I love restaurants. I love sitting in them, especially at the bar, and watching. I love a very, very long lunch. I also love food, which is one of the reasons I go to restaurants.
It isn’t the only reason, though from time to time it seems like the world thinks it is. The rise of the philosophical, expressive, and thoughtful chef using food as a medium in which to craft a message has led to some astonishing experiences and important plates of food. The downside is that the seriousness with which we culturally criticise and dissect food has turned some restaurants into shrines to culinary composition. This isn’t always fun for the diner and, while I know that art isn’t always fun, it has begun to feel a little confining.
I see that reflected in coffee, but not in coffee alone. It is common in a variety of areas of food and drink, but that doesn’t mean I have to like it.
While some restaurant reviewing has gone the way of terrible artistic review (the review is written to celebrate the reviewer’s intellect and taste, and the subject of the review is merely the vehicle for the self-congratulation), there are still reviews about what it is like to sit in a restaurant, what it is like to take your seat and be part of that temporary community, dining together.
I like, from time to time, to eat alone. I’m fortunate to have this trait, considering that travel makes this a semi-regular occurrence. In those moments, as someone who loves flavour and who would be comfortable describing a dish as both elegant and clever, it would seem prudent to take the time to hunt for gustatory indulgence. With no dining companion I would be free to indulge myself, and the chef’s edible communication, completely. However, that is rarely what I crave. Instead, I want to sit in a beautiful room or an interesting one.
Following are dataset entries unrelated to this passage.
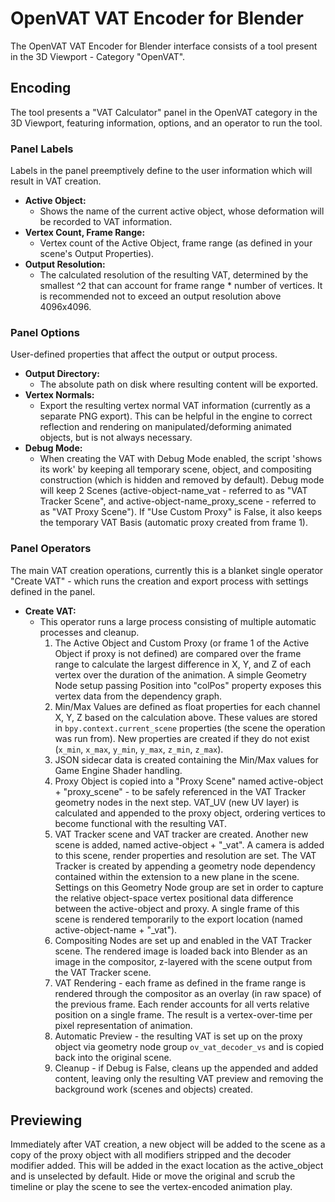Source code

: # OpenVAT VAT Encoder for Blender

The OpenVAT VAT Encoder for Blender interface consists of a tool present in the 3D Viewport - Category "OpenVAT".

## Encoding

The tool presents a "VAT Calculator" panel in the OpenVAT category in the 3D Viewport, featuring information, options, and an operator to run the tool.

### Panel Labels

Labels in the panel preemptively define to the user information which will result in VAT creation.

- **Active Object:** 
  - Shows the name of the current active object, whose deformation will be recorded to VAT information.
- **Vertex Count, Frame Range:**
  - Vertex count of the Active Object, frame range (as defined in your scene's Output Properties).
- **Output Resolution:**
  - The calculated resolution of the resulting VAT, determined by the smallest ^2 that can account for frame range * number of vertices. It is recommended not to exceed an output resolution above 4096x4096.

### Panel Options

User-defined properties that affect the output or output process.

- **Output Directory:**
  - The absolute path on disk where resulting content will be exported.
- **Vertex Normals:**
  - Export the resulting vertex normal VAT information (currently as a separate PNG export). This can be helpful in the engine to correct reflection and rendering on manipulated/deforming animated objects, but is not always necessary.
- **Debug Mode:**
  - When creating the VAT with Debug Mode enabled, the script 'shows its work' by keeping all temporary scene, object, and compositing construction (which is hidden and removed by default). Debug mode will keep 2 Scenes (active-object-name_vat - referred to as "VAT Tracker Scene", and active-object-name_proxy_scene - referred to as "VAT Proxy Scene"). If "Use Custom Proxy" is False, it also keeps the temporary VAT Basis (automatic proxy created from frame 1).

### Panel Operators

The main VAT creation operations, currently this is a blanket single operator "Create VAT" - which runs the creation and export process with settings defined in the panel.

- **Create VAT:**
  - This operator runs a large process consisting of multiple automatic processes and cleanup.
    1. The Active Object and Custom Proxy (or frame 1 of the Active Object if proxy is not defined) are compared over the frame range to calculate the largest difference in X, Y, and Z of each vertex over the duration of the animation. A simple Geometry Node setup passing Position into "colPos" property exposes this vertex data from the dependency graph.
    2. Min/Max Values are defined as float properties for each channel X, Y, Z based on the calculation above. These values are stored in `bpy.context.current_scene` properties (the scene the operation was run from). New properties are created if they do not exist (`x_min`, `x_max`, `y_min`, `y_max`, `z_min`, `z_max`).
    3. JSON sidecar data is created containing the Min/Max values for Game Engine Shader handling.
    4. Proxy Object is copied into a "Proxy Scene" named active-object + "proxy_scene" - to be safely referenced in the VAT Tracker geometry nodes in the next step. VAT_UV (new UV layer) is calculated and appended to the proxy object, ordering vertices to become functional with the resulting VAT.
    5. VAT Tracker scene and VAT tracker are created. Another new scene is added, named active-object + "_vat". A camera is added to this scene, render properties and resolution are set. The VAT Tracker is created by appending a geometry node dependency contained within the extension to a new plane in the scene. Settings on this Geometry Node group are set in order to capture the relative object-space vertex positional data difference between the active-object and proxy. A single frame of this scene is rendered temporarily to the export location (named active-object-name + "_vat").
    6. Compositing Nodes are set up and enabled in the VAT Tracker scene. The rendered image is loaded back into Blender as an image in the compositor, z-layered with the scene output from the VAT Tracker scene.
    7. VAT Rendering - each frame as defined in the frame range is rendered through the compositor as an overlay (in raw space) of the previous frame. Each render accounts for all verts relative position on a single frame. The result is a vertex-over-time per pixel representation of animation.
    8. Automatic Preview - the resulting VAT is set up on the proxy object via geometry node group `ov_vat_decoder_vs` and is copied back into the original scene.
    9. Cleanup - if Debug is False, cleans up the appended and added content, leaving only the resulting VAT preview and removing the background work (scenes and objects) created.

## Previewing

Immediately after VAT creation, a new object will be added to the scene as a copy of the proxy object with all modifiers stripped and the decoder modifier added. This will be added in the exact location as the active_object and is unselected by default. Hide or move the original and scrub the timeline or play the scene to see the vertex-encoded animation play.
I want to see movement, creation, and food’s artistic pinnacle reached in the moment of its destruction. I want to read a review that tells me about all of this. I love reviews that describe the experience, not merely the food. Great restaurants sell memories, and they’re very good at that. We’d be wise to remember, before our arrival at such an occasion, that we all have terrible taste memories and recall. It would be far wiser to pay attention to everything else, all at once. The gestalt, combined experience is what makes for the greatest, most treasured memories.
I love to sit in a cafe, to linger over a coffee. Perhaps to read, perhaps not. I don’t want to be head down, hunting like a truffle-pig for the aromas prophesied on a small chalk menu board. I don’t want to tune out the noise around me, to focus on the coffee. I want that cup to be entwined in what I see, and hear, and feel.
As such, these are the kinds of reviews I want to read. I want to read about cafes that make you feel something, let you be comfortable and a part of their otherworldliness for a moment. I will always find time to visit those places. I also want to read about the places that don’t welcome you in, that treat you like an outsider, that have a secret code you instantly feel like you don’t know but should. There are certain memories that I’d rather not have.